Capítulo 10

Orihime se levantó temprano aquella mañana, no había podido dormir de la emoción y mientras esperaba a los demás decidió preparar el desayuno para Ulquiorra y ella. Rangiku y Nell habían ido por sus cosas a su departamento la noche anterior, siendo acompañadas por Grimmjow y Rangiku, luego de una hora llamaron diciendo que se quedarían.

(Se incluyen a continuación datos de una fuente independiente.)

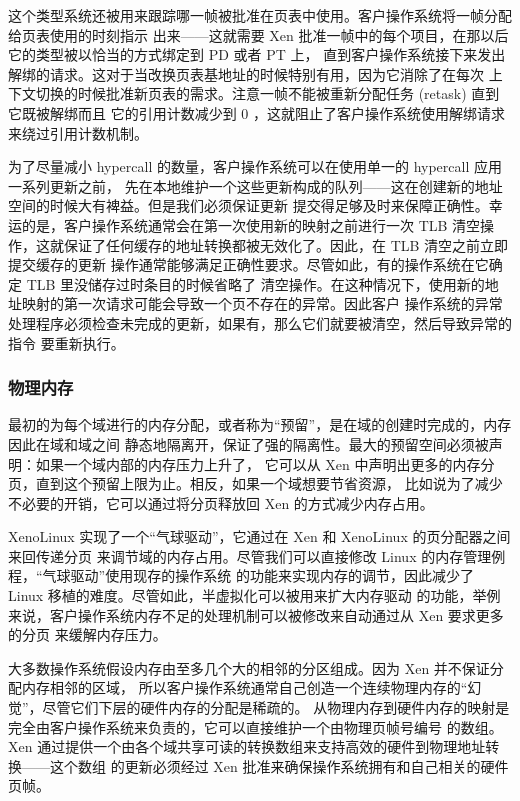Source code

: 这个类型系统还被用来跟踪哪一帧被批准在页表中使用。客户操作系统将一帧分配给页表使用的时刻指示
出来——这就需要 Xen 批准一帧中的每个项目，在那以后它的类型被以恰当的方式绑定到 PD 或者 PT 上，
直到客户操作系统接下来发出解绑的请求。这对于当改换页表基地址的时候特别有用，因为它消除了在每次
上下文切换的时候批准新页表的需求。注意一帧不能被重新分配任务 (retask) 直到它既被解绑而且
它的引用计数减少到 0 ，这就阻止了客户操作系统使用解绑请求来绕过引用计数机制。

为了尽量减小 hypercall 的数量，客户操作系统可以在使用单一的 hypercall 应用一系列更新之前，
先在本地维护一个这些更新构成的队列——这在创建新的地址空间的时候大有裨益。但是我们必须保证更新
提交得足够及时来保障正确性。幸运的是，客户操作系统通常会在第一次使用新的映射之前进行一次 TLB
清空操作，这就保证了任何缓存的地址转换都被无效化了。因此，在 TLB 清空之前立即提交缓存的更新
操作通常能够满足正确性要求。尽管如此，有的操作系统在它确定 TLB 里没储存过时条目的时候省略了
清空操作。在这种情况下，使用新的地址映射的第一次请求可能会导致一个页不存在的异常。因此客户
操作系统的异常处理程序必须检查未完成的更新，如果有，那么它们就要被清空，然后导致异常的指令
要重新执行。

\subsubsection{物理内存}

最初的为每个域进行的内存分配，或者称为“预留”，是在域的创建时完成的，内存因此在域和域之间
静态地隔离开，保证了强的隔离性。最大的预留空间必须被声明：如果一个域内部的内存压力上升了，
它可以从 Xen 中声明出更多的内存分页，直到这个预留上限为止。相反，如果一个域想要节省资源，
比如说为了减少不必要的开销，它可以通过将分页释放回 Xen 的方式减少内存占用。

XenoLinux 实现了一个“气球驱动”，它通过在 Xen 和 XenoLinux 的页分配器之间来回传递分页
来调节域的内存占用。尽管我们可以直接修改 Linux 的内存管理例程，“气球驱动”使用现存的操作系统
的功能来实现内存的调节，因此减少了 Linux 移植的难度。尽管如此，半虚拟化可以被用来扩大内存驱动
的功能，举例来说，客户操作系统内存不足的处理机制可以被修改来自动通过从 Xen 要求更多的分页
来缓解内存压力。

大多数操作系统假设内存由至多几个大的相邻的分区组成。因为 Xen 并不保证分配内存相邻的区域，
所以客户操作系统通常自己创造一个连续物理内存的“幻觉”，尽管它们下层的硬件内存的分配是稀疏的。
从物理内存到硬件内存的映射是完全由客户操作系统来负责的，它可以直接维护一个由物理页帧号编号
的数组。Xen 通过提供一个由各个域共享可读的转换数组来支持高效的硬件到物理地址转换——这个数组
的更新必须经过 Xen 批准来确保操作系统拥有和自己相关的硬件页帧。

La pelirroja se había puesto nerviosa al saber que solo estarían ellos dos, desde aquella noche donde la consoló se sentía extraña al estar con Ulquiorra, nerviosa y se sonrojaba con rapidez. Casi no permitía que estuvieran solos por miedo a cometer algún error, estaba sintiéndose demasiado extraña, no sabía si porque aquella noche confirmó lo que ya sospechaba o fue aquel sutil roce de labios, Ulquiorra parecía no haber sufrido ningún cambio, seguía actuando como siempre y ella estaba intrigada por eso, ¿realmente había vivido ese momento? ¿O tenía una imaginación muy activa?

—¡Ay no! —dijo al oler algo quemado, estaba tan pensativa que olvidó darle vueltas a la panqueca*. No se había quemado mucho así que la disfrazaría luego con algo, esa sería la de ella, ni loca se la daba esa a Ulquiorra.

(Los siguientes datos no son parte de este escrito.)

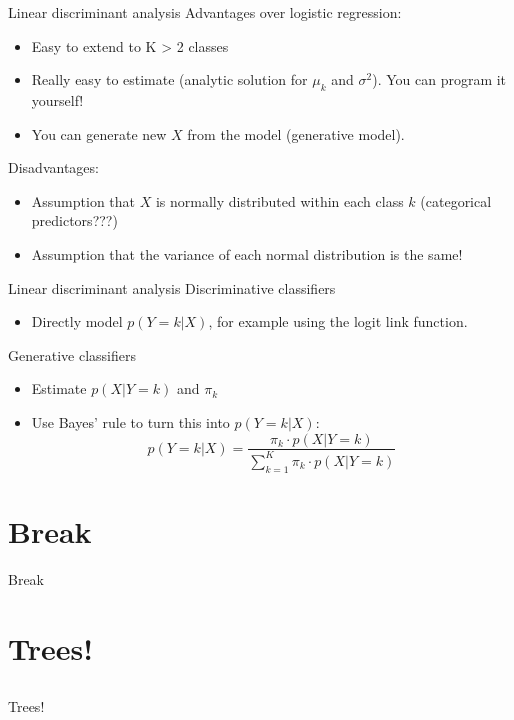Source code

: \documentclass[xcolor=table,aspectratio=169]{beamer}
\begin{document}
\begin{frame}{Linear discriminant analysis}
	Advantages over logistic regression:
	\begin{itemize}
		\item Easy to extend to K > 2 classes
		\item Really easy to estimate (analytic solution for $\mu_k$ and $\sigma^2$). You can program it yourself!
		\item You can generate new $X$ from the model (generative model).
	\end{itemize}

	Disadvantages:
	\begin{itemize}
		\item Assumption that $X$ is normally distributed within each class $k$ (categorical predictors???)
		\item Assumption that the variance of each normal distribution is the same!
	\end{itemize}
\end{frame}

\begin{frame}{Linear discriminant analysis}
	Discriminative classifiers
	\begin{itemize}
		\item Directly model $p(Y = k | X)$, for example using the logit link function.
	\end{itemize}
	\vfill
	Generative classifiers
	\begin{itemize}
		\item Estimate $p(X | Y = k)$ and $\pi_k$
		\item Use Bayes' rule to turn this into $p(Y = k | X)$:
		$$p(Y = k | X) = \frac{\pi_k \cdot p(X | Y = k)}{\sum_{k = 1}^K \pi_k \cdot p(X | Y = k)}$$
	\end{itemize}
\end{frame}

\section{Break}
\begin{frame}
	Break
\end{frame}


\section{Trees!}
\subsection{}
\begin{frame}
	Trees!
\end{frame}
\end{document}
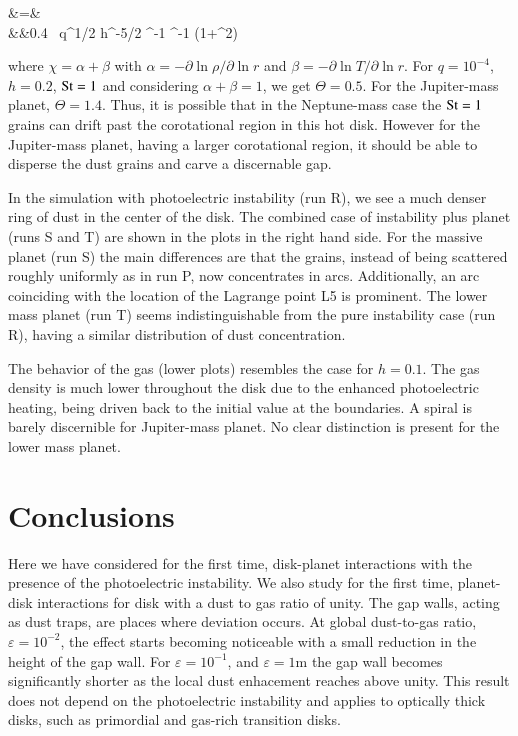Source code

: \documentclass[onecolumn]{report}
\newcommand{\epsi}{\varepsilon}
\begin{document}
\beqn
\Theta &=& \\
&\approx&0.4 \ q^{1/2} h^{-5/2} \chi^{-1} \St^{-1} \left(1+\St^2\right)
\eeqn

\noindent where $\chi=\alpha+\beta$ with $\alpha=-\partial\ln \rho/\partial\ln r$ and
$\beta=-\partial\ln T/\partial\ln r$.  For $q=10^{-4}$, $h=0.2$, $\mathrm{St}=1$
and considering $\alpha+\beta=1$, we get $\Theta=0.5$. For the
Jupiter-mass planet, $\Theta=1.4$. Thus, it is possible that
in the Neptune-mass case the $\mathrm{St}=1$ grains can drift past the corotational
region in this hot disk. However for the Jupiter-mass planet, having a larger corotational region,
it should be able to disperse the dust grains and carve a discernable gap.

In the simulation with photoelectric instability (run R), we see a
much denser ring of dust in the center of the disk. The combined case
of instability plus planet (runs S and T) are shown in the plots in
the right hand side. For the massive planet (run S) the main differences are
that the grains, instead of being scattered roughly uniformly as in
run P, now concentrates in arcs. Additionally, an arc coinciding with
the location of the Lagrange point L5 is prominent. The lower mass
planet (run T) seems indistinguishable from the pure instability case
(run R), having a similar distribution of dust concentration.

The behavior of the gas (lower plots) resembles the case for
$h=0.1$. The gas density is much lower throughout the disk
due to the enhanced photoelectric heating, being driven back to the
initial value at the boundaries. A spiral is barely discernible for
Jupiter-mass planet. No clear distinction is present for the lower
mass planet.

\section{Conclusions}

Here we have considered for the first time, disk-planet interactions with the presence of the photoelectric instability. We also study for the first time, planet-disk interactions for disk with a dust to gas ratio of unity. The gap walls, acting as dust traps, are places where deviation occurs. At global dust-to-gas ratio, $\epsi=10^{-2}$, the effect starts becoming noticeable with a small reduction in the height of the gap wall. For $\epsi=10^{-1}$, and $\epsi=1$m the gap wall becomes significantly shorter as the local dust enhacement reaches above unity. This result does not depend on the photoelectric instability and applies to optically thick disks, such as primordial and gas-rich transition disks.
\end{document}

La noche anterior había estado tan nerviosa que fingió tener sueño temprano pero había olvidado que Ulquiorra dormía en el mismo lugar. Él no había dejado de dormir en el sofá de la habitación desde que se quedaba en el departamento, días atrás había insistido en que ella dormiría en el sofá pero Ulquiorra literalmente la ignoró.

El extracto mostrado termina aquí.